In the past, an MBA directly led to incomparably higher wages. Now, it’s hardly beneficial for many students. While the average tuition of the world’s top business schools was $112,000 based on rankings from the Economist magazine, the average salary of an MBA graduate earned turned out to be around $123,356, not exactly a great return on investment.
Experts name the following as cause for the MBA’s downfall: favorable admission for those from certain undergraduate majors, the development of online MBAs and companies cutting a significant amount of tuition benefits.
The global economy, in the Korea and the United States, is still in bad shape, and companies are hiring less because of it. Amid the uphill battle to get a job, graduates who look to enhance their resumes are increasingly choosing degrees in specialized fields over MBAs. The trend is also influenced by companies that tend to prefer specialists in rising fields over generalists.
“These days, companies prefer someone with professional knowledge in finance, accounting, big data or programming,” said an official at a U.S. consulting company, who requested anonymity. “Hiring graduates with lower wages and then training them is much more profitable for the company than hiring an MBA holder at a higher cost.”
The cost of the traditional MBAs is discouraging for many. Tuition at HEC Paris’s business school in France, is approximately 72 million won ($ conversion) for a 16-month course, whereas a one-year master’s degree program in global finance at the same school costs about 38 million won, almost half the price.

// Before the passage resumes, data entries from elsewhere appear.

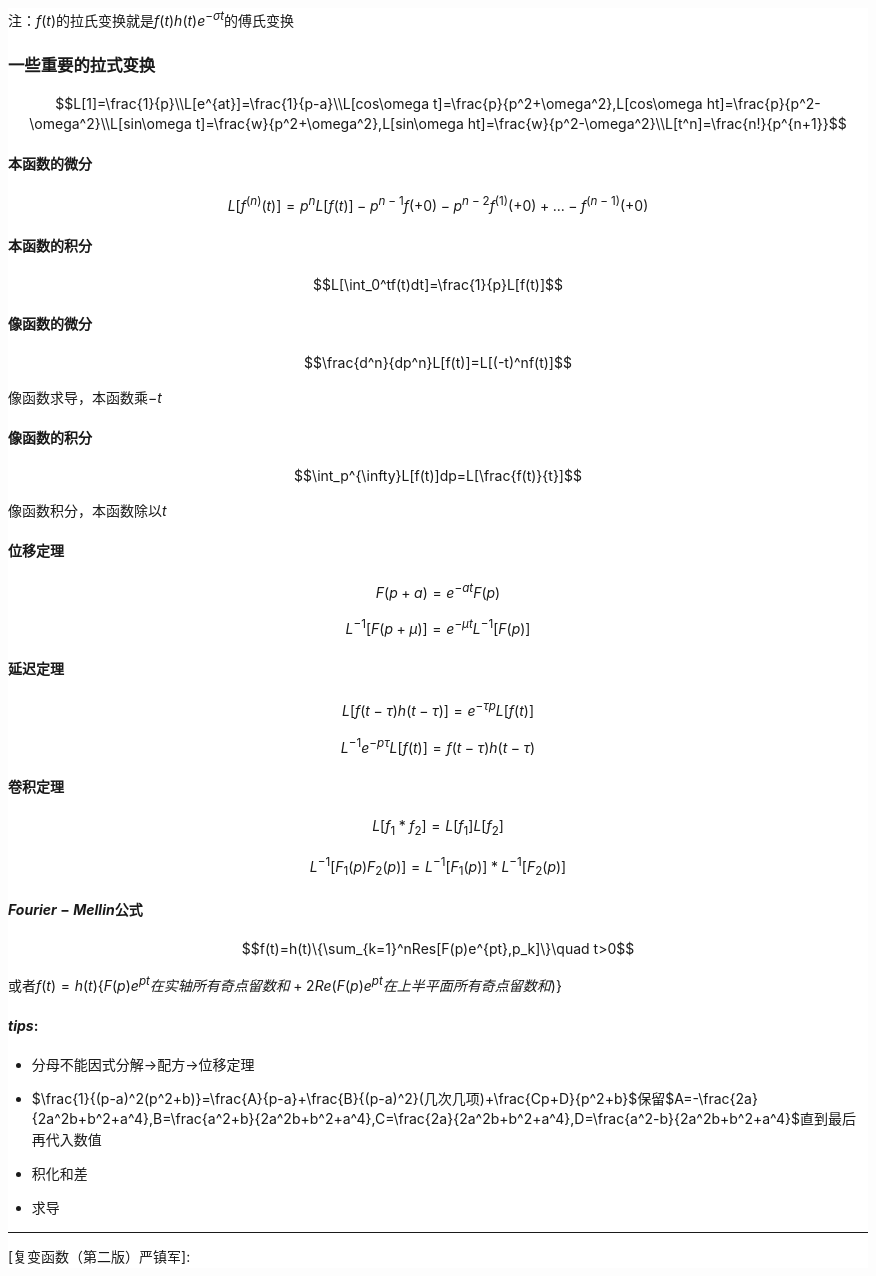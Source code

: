 注：$f(t)$的拉氏变换就是$f(t)h(t)e^{-\sigma t}$的傅氏变换

### 一些重要的拉式变换

$$L[1]=\frac{1}{p}\\L[e^{at}]=\frac{1}{p-a}\\L[cos\omega t]=\frac{p}{p^2+\omega^2},L[cos\omega ht]=\frac{p}{p^2-\omega^2}\\L[sin\omega t]=\frac{w}{p^2+\omega^2},L[sin\omega ht]=\frac{w}{p^2-\omega^2}\\L[t^n]=\frac{n!}{p^{n+1}}$$

#### 本函数的微分

$$L[f^{(n)}(t)]=p^nL[f(t)]-p^{n-1}f(+0)-p^{n-2}f^{(1)}(+0)+...-f^{(n-1)}(+0)$$

#### 本函数的积分

$$L[\int_0^tf(t)dt]=\frac{1}{p}L[f(t)]$$

#### 像函数的微分

$$\frac{d^n}{dp^n}L[f(t)]=L[(-t)^nf(t)]$$

像函数求导，本函数乘$-t$

#### 像函数的积分

$$\int_p^{\infty}L[f(t)]dp=L[\frac{f(t)}{t}]$$

像函数积分，本函数除以$t$

#### 位移定理

$$F(p+a)=e^{-at}F(p)$$

$$L^{-1}[F(p+\mu)]=e^{-\mu t}L^{-1}[F(p)]$$

#### 延迟定理

$$L[f(t-\tau)h(t-\tau)]=e^{-\tau p}L[f(t)]$$

$$L^{-1}e^{-p\tau}L[f(t)]=f(t-\tau)h(t-\tau)$$

#### 卷积定理

$$L[f_1*f_2]=L[f_1]L[f_2]$$

$$L^{-1}[F_1(p)F_2(p)]=L^{-1}[F_1(p)]*L^{-1}[F_2(p)]$$

#### $Fourier-Mellin$公式

$$f(t)=h(t)\{\sum_{k=1}^nRes[F(p)e^{pt},p_k]\}\quad t>0$$

或者$f(t)=h(t)\{F(p)e^{pt}在实轴所有奇点留数和+2Re(F(p)e^{pt}在上半平面所有奇点留数和)\}$

#### $tips:$

- 分母不能因式分解$\rightarrow$配方$\rightarrow$位移定理

- $\frac{1}{(p-a)^2(p^2+b)}=\frac{A}{p-a}+\frac{B}{(p-a)^2}(几次几项)+\frac{Cp+D}{p^2+b}$保留$A=-\frac{2a}{2a^2b+b^2+a^4},B=\frac{a^2+b}{2a^2b+b^2+a^4},C=\frac{2a}{2a^2b+b^2+a^4},D=\frac{a^2-b}{2a^2b+b^2+a^4}$直到最后再代入数值

- 积化和差

- 求导

------



[复变函数（第二版）严镇军]:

“Part-time MBAs have always been popular among workers despite the economic downturn but the applicant number has seen a sharp decrease this year,” said Gregg Shoenfeld, the director of management education research at GMAC, “owing much to companies having cut their budget on education funding.” The Executive MBA (EMBA) Council said that whereas 27.3 percent of those taking EMBA courses were funded by their employers in 2011, the number fell to 23.2 percent last year. Employees paying for their degrees rose from 36.9 percent to 41.2 percent.
“Funding certainly has been reducing,” said Micahel Desiderio, director of the Executive MBA Council. “The days of a big company saying, ’OK, we are going to fund five students every year for a set number of years’… those kind of days are pretty much over.”